▶What You Will Learn
- Understand the underlying problems of building a strong data science pipeline
- Explore the different tools for building and deploying data science solutions
- Hire, grow, and sustain a data science team
- Manage data science projects through all stages, from prototype to production
- Learn how to use ModelOps to improve your data science pipelines
- Get up to speed with the model testing techniques used in both development and production stages
▶Key Features
- Learn the basics of data science and explore its possibilities and limitations
- Manage data science projects and assemble teams effectively even in the most challenging situations
- Understand management principles and approaches for data science projects to streamline the innovation process
▶Who This Book Is For
This book is for data scientists, analysts, and program managers who want to use data science for business productivity by incorporating data science workflows efficiently. Some understanding of basic data science concepts will be useful to get the most out of this book.
▶What this book covers
- Chapter 1, What You Can Do with Data Science, explores the practical applications of AI, data science, machine learning, deep learning, and causal inference.
- Chapter 2, Testing Your Models, explains how to distinguish good solutions from bad ones with the help of model testing. This chapter will also look at different types of metrics by using mathematical functions that evaluate the quality of predictions.
- Chapter 3, Understanding AI, looks into the inner workings of data science. Some of the main concepts behind machine learning and deep learning will be explored as well. This chapter will also give a brief introduction to data science.
- Chapter 4, An Ideal Data Science Team, explains how to build and sustain a data science team that is capable of delivering complex cross-functional projects. This chapter also gives us an understanding of the importance of software engineering and sourcing help from software development teams.
- Chapter 5, Conducting Data Science Interviews, covers how to conduct an efficient data science interview. This chapter also looks into the importance of setting goals before starting the interview process.
- Chapter 6, Building Your Data Science Team, develops guidelines for building data science teams. You will learn the three key aspects of building a successful team and the role of a leader in a data science team.
- Chapter 7, Managing Innovation, explores innovations and how to manage them. We will find out how to identify projects and problems that have real value behind them.
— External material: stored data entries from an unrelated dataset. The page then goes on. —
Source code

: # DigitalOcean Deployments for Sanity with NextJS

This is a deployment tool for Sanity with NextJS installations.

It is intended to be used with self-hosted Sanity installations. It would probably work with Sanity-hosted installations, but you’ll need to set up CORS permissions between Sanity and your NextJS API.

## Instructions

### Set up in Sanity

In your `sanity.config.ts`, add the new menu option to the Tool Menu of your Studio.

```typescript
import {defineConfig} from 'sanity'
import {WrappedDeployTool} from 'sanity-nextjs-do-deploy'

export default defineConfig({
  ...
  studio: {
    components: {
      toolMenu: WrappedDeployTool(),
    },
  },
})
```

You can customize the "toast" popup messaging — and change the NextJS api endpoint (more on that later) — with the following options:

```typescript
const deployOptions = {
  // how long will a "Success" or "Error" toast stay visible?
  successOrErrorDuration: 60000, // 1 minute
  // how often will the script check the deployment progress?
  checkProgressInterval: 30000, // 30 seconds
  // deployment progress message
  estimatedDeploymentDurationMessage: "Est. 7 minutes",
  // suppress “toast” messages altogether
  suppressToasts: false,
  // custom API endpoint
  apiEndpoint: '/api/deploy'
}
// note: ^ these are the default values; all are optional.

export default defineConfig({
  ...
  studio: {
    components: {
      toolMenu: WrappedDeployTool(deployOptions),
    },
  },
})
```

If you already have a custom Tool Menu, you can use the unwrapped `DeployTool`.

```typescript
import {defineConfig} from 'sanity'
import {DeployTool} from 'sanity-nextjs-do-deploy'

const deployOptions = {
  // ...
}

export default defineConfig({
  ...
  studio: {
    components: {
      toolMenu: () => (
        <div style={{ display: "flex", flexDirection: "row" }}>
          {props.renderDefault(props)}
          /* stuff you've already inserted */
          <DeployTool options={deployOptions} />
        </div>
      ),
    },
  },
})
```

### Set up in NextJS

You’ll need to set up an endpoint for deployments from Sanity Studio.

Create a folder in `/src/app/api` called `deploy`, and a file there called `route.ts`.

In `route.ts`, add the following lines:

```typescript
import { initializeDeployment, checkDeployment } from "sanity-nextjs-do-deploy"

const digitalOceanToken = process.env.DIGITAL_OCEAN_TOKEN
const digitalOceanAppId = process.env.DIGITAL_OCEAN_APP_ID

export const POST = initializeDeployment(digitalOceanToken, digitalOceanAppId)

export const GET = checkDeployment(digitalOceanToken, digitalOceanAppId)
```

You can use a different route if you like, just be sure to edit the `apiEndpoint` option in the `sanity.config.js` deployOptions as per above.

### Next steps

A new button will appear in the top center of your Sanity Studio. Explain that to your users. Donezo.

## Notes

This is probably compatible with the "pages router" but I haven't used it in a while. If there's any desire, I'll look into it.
- Chapter 8, Managing Data Science Projects, explores the data science project life cycle that allows you to structure and plan tasks for your team. We will also look into what distinguishes analytical projects from software engineering projects.
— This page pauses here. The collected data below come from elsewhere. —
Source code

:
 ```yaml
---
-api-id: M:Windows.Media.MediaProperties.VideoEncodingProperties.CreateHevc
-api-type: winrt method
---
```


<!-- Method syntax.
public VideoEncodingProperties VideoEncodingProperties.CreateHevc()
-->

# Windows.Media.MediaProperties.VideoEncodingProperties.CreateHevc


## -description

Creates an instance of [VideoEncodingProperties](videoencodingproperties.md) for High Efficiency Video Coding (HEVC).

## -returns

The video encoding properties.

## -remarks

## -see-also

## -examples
- Chapter 9, Common Pitfalls of Data Science Projects, looks closely at the common pitfalls of data science projects. This chapter explores the mistakes that increase the risks associated with your projects and mitigates the issues one by one, following the data science project life cycle.
- Chapter 10, Creating Products and Improving Reusability, looks at how to grow data science products and improve your internal team performance by using reusable technology. We will also look at strategies for improving the reusability of your projects and explore the conditions that allow the building of standalone products from your experience.
- Chapter 11, Implementing ModelOps, will explore how ModelOps is related to DevOps and the main steps involved in the ModelOps pipeline. This chapter also looks at the strategies for managing code, versioning data, and sharing project environments between team members.
- Chapter 12, Building Your Technology Stack, looks at how to build and manage the data science technology stack. This chapter also discusses the differences between core and project-specific technology stacks and examines an analytical approach for comparing different technologies.
- Chapter 13, Conclusion, provides a list of books that help you advance your knowledge in the domain of data science.